• [Dataset records]
——————

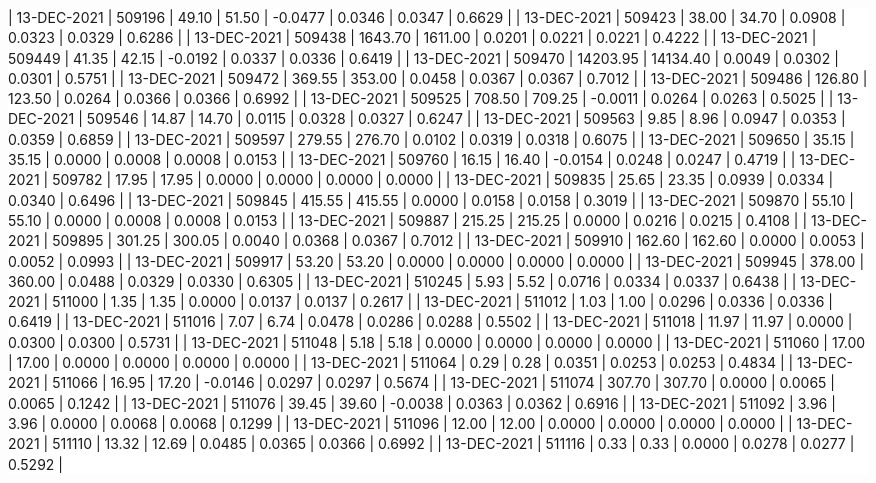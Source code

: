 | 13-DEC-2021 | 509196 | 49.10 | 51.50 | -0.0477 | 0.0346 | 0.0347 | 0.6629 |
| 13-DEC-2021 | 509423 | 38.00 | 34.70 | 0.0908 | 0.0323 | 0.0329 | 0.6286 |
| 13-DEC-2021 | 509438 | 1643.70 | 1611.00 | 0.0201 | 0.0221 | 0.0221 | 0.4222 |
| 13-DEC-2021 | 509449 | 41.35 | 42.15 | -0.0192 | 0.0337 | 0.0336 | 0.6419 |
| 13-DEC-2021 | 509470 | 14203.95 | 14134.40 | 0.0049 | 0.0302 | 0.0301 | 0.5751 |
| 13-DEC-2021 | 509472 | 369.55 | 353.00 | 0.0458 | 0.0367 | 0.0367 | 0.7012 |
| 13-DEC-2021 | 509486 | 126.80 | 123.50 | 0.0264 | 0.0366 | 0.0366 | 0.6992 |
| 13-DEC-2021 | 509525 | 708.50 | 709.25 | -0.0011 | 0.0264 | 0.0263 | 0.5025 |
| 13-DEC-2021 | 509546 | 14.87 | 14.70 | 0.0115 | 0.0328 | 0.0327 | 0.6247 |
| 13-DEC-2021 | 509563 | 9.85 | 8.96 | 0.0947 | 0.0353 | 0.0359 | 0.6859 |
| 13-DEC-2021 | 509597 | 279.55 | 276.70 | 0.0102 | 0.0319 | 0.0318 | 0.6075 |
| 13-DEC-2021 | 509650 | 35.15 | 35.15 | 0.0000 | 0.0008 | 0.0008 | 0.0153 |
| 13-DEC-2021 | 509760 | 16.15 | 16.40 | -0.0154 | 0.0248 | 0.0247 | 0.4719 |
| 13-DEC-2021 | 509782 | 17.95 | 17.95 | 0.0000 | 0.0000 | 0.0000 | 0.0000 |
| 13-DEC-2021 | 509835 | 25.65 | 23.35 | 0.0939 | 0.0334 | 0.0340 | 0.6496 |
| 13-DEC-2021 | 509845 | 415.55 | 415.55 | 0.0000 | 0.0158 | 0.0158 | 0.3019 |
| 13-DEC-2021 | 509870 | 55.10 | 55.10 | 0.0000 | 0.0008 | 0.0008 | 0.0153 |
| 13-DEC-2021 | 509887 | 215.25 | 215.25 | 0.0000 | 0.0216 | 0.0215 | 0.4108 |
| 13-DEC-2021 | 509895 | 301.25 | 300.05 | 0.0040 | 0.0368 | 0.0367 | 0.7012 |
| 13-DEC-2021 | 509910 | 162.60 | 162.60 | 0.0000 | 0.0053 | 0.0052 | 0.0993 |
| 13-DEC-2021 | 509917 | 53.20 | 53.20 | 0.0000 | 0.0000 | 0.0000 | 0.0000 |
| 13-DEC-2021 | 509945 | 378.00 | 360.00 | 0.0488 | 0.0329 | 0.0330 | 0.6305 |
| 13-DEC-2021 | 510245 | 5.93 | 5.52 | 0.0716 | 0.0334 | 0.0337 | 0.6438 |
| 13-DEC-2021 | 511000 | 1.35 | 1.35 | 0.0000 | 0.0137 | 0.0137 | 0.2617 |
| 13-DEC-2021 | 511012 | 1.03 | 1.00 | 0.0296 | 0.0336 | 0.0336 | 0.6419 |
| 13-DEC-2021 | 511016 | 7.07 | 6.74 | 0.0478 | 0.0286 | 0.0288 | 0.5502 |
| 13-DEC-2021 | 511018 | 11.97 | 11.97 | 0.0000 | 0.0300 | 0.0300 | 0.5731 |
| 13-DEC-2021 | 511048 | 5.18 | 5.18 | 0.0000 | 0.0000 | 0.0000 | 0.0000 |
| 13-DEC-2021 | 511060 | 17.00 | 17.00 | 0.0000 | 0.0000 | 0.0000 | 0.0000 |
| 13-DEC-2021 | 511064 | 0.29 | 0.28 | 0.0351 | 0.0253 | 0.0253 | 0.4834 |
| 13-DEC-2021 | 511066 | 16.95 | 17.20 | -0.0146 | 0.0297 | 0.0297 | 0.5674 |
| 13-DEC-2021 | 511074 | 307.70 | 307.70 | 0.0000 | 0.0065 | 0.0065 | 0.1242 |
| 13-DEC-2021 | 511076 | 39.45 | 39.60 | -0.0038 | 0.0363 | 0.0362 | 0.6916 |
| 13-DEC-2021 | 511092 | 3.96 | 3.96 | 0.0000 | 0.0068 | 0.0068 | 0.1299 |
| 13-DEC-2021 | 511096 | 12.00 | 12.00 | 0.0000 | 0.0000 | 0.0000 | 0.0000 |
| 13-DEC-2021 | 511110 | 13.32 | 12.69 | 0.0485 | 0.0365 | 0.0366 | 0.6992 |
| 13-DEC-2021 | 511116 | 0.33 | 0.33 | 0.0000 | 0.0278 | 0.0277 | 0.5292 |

——————

• [WORK REQUEST]
Transcribe every record exactly and omit each image.

• [TASK ANSWER]
Source code

: | 13-DEC-2021 | 509196 | 49.10 | 51.50 | -0.0477 | 0.0346 | 0.0347 | 0.6629 |
| 13-DEC-2021 | 509423 | 38.00 | 34.70 | 0.0908 | 0.0323 | 0.0329 | 0.6286 |
| 13-DEC-2021 | 509438 | 1643.70 | 1611.00 | 0.0201 | 0.0221 | 0.0221 | 0.4222 |
| 13-DEC-2021 | 509449 | 41.35 | 42.15 | -0.0192 | 0.0337 | 0.0336 | 0.6419 |
| 13-DEC-2021 | 509470 | 14203.95 | 14134.40 | 0.0049 | 0.0302 | 0.0301 | 0.5751 |
| 13-DEC-2021 | 509472 | 369.55 | 353.00 | 0.0458 | 0.0367 | 0.0367 | 0.7012 |
| 13-DEC-2021 | 509486 | 126.80 | 123.50 | 0.0264 | 0.0366 | 0.0366 | 0.6992 |
| 13-DEC-2021 | 509525 | 708.50 | 709.25 | -0.0011 | 0.0264 | 0.0263 | 0.5025 |
| 13-DEC-2021 | 509546 | 14.87 | 14.70 | 0.0115 | 0.0328 | 0.0327 | 0.6247 |
| 13-DEC-2021 | 509563 | 9.85 | 8.96 | 0.0947 | 0.0353 | 0.0359 | 0.6859 |
| 13-DEC-2021 | 509597 | 279.55 | 276.70 | 0.0102 | 0.0319 | 0.0318 | 0.6075 |
| 13-DEC-2021 | 509650 | 35.15 | 35.15 | 0.0000 | 0.0008 | 0.0008 | 0.0153 |
| 13-DEC-2021 | 509760 | 16.15 | 16.40 | -0.0154 | 0.0248 | 0.0247 | 0.4719 |
| 13-DEC-2021 | 509782 | 17.95 | 17.95 | 0.0000 | 0.0000 | 0.0000 | 0.0000 |
| 13-DEC-2021 | 509835 | 25.65 | 23.35 | 0.0939 | 0.0334 | 0.0340 | 0.6496 |
| 13-DEC-2021 | 509845 | 415.55 | 415.55 | 0.0000 | 0.0158 | 0.0158 | 0.3019 |
| 13-DEC-2021 | 509870 | 55.10 | 55.10 | 0.0000 | 0.0008 | 0.0008 | 0.0153 |
| 13-DEC-2021 | 509887 | 215.25 | 215.25 | 0.0000 | 0.0216 | 0.0215 | 0.4108 |
| 13-DEC-2021 | 509895 | 301.25 | 300.05 | 0.0040 | 0.0368 | 0.0367 | 0.7012 |
| 13-DEC-2021 | 509910 | 162.60 | 162.60 | 0.0000 | 0.0053 | 0.0052 | 0.0993 |
| 13-DEC-2021 | 509917 | 53.20 | 53.20 | 0.0000 | 0.0000 | 0.0000 | 0.0000 |
| 13-DEC-2021 | 509945 | 378.00 | 360.00 | 0.0488 | 0.0329 | 0.0330 | 0.6305 |
| 13-DEC-2021 | 510245 | 5.93 | 5.52 | 0.0716 | 0.0334 | 0.0337 | 0.6438 |
| 13-DEC-2021 | 511000 | 1.35 | 1.35 | 0.0000 | 0.0137 | 0.0137 | 0.2617 |
| 13-DEC-2021 | 511012 | 1.03 | 1.00 | 0.0296 | 0.0336 | 0.0336 | 0.6419 |
| 13-DEC-2021 | 511016 | 7.07 | 6.74 | 0.0478 | 0.0286 | 0.0288 | 0.5502 |
| 13-DEC-2021 | 511018 | 11.97 | 11.97 | 0.0000 | 0.0300 | 0.0300 | 0.5731 |
| 13-DEC-2021 | 511048 | 5.18 | 5.18 | 0.0000 | 0.0000 | 0.0000 | 0.0000 |
| 13-DEC-2021 | 511060 | 17.00 | 17.00 | 0.0000 | 0.0000 | 0.0000 | 0.0000 |
| 13-DEC-2021 | 511064 | 0.29 | 0.28 | 0.0351 | 0.0253 | 0.0253 | 0.4834 |
| 13-DEC-2021 | 511066 | 16.95 | 17.20 | -0.0146 | 0.0297 | 0.0297 | 0.5674 |
| 13-DEC-2021 | 511074 | 307.70 | 307.70 | 0.0000 | 0.0065 | 0.0065 | 0.1242 |
| 13-DEC-2021 | 511076 | 39.45 | 39.60 | -0.0038 | 0.0363 | 0.0362 | 0.6916 |
| 13-DEC-2021 | 511092 | 3.96 | 3.96 | 0.0000 | 0.0068 | 0.0068 | 0.1299 |
| 13-DEC-2021 | 511096 | 12.00 | 12.00 | 0.0000 | 0.0000 | 0.0000 | 0.0000 |
| 13-DEC-2021 | 511110 | 13.32 | 12.69 | 0.0485 | 0.0365 | 0.0366 | 0.6992 |
| 13-DEC-2021 | 511116 | 0.33 | 0.33 | 0.0000 | 0.0278 | 0.0277 | 0.5292 |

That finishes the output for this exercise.